(Records excerpted from a collection)
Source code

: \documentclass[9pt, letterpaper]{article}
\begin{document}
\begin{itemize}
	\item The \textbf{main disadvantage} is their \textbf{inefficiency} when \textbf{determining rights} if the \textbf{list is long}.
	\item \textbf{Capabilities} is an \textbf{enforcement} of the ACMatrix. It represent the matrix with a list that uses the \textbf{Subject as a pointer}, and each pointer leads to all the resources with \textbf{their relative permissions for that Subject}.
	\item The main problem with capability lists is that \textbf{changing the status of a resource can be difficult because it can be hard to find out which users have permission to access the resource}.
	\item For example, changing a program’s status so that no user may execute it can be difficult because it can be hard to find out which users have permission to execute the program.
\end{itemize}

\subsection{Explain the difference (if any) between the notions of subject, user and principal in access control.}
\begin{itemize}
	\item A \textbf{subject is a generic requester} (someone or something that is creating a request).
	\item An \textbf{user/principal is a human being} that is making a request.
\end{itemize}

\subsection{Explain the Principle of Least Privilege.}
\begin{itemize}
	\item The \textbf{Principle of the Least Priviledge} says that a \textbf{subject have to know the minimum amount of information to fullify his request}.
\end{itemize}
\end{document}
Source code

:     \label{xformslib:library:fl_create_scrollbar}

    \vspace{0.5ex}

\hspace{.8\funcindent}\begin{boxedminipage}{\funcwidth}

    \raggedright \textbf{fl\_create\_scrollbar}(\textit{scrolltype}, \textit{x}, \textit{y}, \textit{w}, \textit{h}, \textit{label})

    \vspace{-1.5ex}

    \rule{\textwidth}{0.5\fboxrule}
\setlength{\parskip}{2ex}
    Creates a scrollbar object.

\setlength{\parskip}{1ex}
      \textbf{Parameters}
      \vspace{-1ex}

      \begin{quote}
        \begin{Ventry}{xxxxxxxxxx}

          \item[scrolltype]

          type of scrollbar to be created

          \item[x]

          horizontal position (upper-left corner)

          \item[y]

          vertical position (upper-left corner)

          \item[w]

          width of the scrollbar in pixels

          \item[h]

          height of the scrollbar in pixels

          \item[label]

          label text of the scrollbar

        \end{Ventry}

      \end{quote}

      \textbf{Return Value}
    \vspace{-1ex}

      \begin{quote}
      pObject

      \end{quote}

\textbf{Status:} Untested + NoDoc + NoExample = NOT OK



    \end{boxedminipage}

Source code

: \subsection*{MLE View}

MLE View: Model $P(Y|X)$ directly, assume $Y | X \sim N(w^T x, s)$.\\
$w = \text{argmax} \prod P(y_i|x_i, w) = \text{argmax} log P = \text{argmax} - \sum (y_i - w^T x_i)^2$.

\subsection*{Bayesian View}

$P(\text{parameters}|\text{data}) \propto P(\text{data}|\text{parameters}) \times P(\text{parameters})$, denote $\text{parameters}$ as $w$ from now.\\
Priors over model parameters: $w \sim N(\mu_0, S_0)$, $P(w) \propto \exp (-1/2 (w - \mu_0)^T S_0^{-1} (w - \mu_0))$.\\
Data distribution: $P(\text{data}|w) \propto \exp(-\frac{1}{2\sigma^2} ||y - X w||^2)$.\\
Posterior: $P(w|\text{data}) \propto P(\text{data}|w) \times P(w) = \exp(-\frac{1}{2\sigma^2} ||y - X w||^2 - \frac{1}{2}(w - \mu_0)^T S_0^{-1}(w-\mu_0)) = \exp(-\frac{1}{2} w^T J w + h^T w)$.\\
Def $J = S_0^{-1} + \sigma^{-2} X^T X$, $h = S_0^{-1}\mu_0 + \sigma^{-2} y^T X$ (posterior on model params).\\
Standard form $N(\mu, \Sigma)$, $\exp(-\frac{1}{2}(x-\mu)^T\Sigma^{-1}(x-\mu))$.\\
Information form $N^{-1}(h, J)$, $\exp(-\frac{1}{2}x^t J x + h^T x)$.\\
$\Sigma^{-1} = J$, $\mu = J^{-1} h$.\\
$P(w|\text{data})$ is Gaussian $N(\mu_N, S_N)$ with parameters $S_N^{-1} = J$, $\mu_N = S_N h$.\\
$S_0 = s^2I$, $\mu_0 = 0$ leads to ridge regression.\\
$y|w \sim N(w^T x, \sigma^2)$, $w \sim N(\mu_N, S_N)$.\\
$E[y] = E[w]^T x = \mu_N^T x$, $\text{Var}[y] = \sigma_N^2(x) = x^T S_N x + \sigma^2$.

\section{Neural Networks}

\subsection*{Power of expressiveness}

Your assignment
Which lines belong in the answer? Exactly those from the first line of the entries through the line holding "The main problem", inclusive, copied unchanged.

Output for this task
Source code

: \documentclass[9pt, letterpaper]{article}
\begin{document}
\begin{itemize}
	\item The \textbf{main disadvantage} is their \textbf{inefficiency} when \textbf{determining rights} if the \textbf{list is long}.
	\item \textbf{Capabilities} is an \textbf{enforcement} of the ACMatrix. It represent the matrix with a list that uses the \textbf{Subject as a pointer}, and each pointer leads to all the resources with \textbf{their relative permissions for that Subject}.
	\item The main problem with capability lists is that \textbf{changing the status of a resource can be difficult because it can be hard to find out which users have permission to access the resource}.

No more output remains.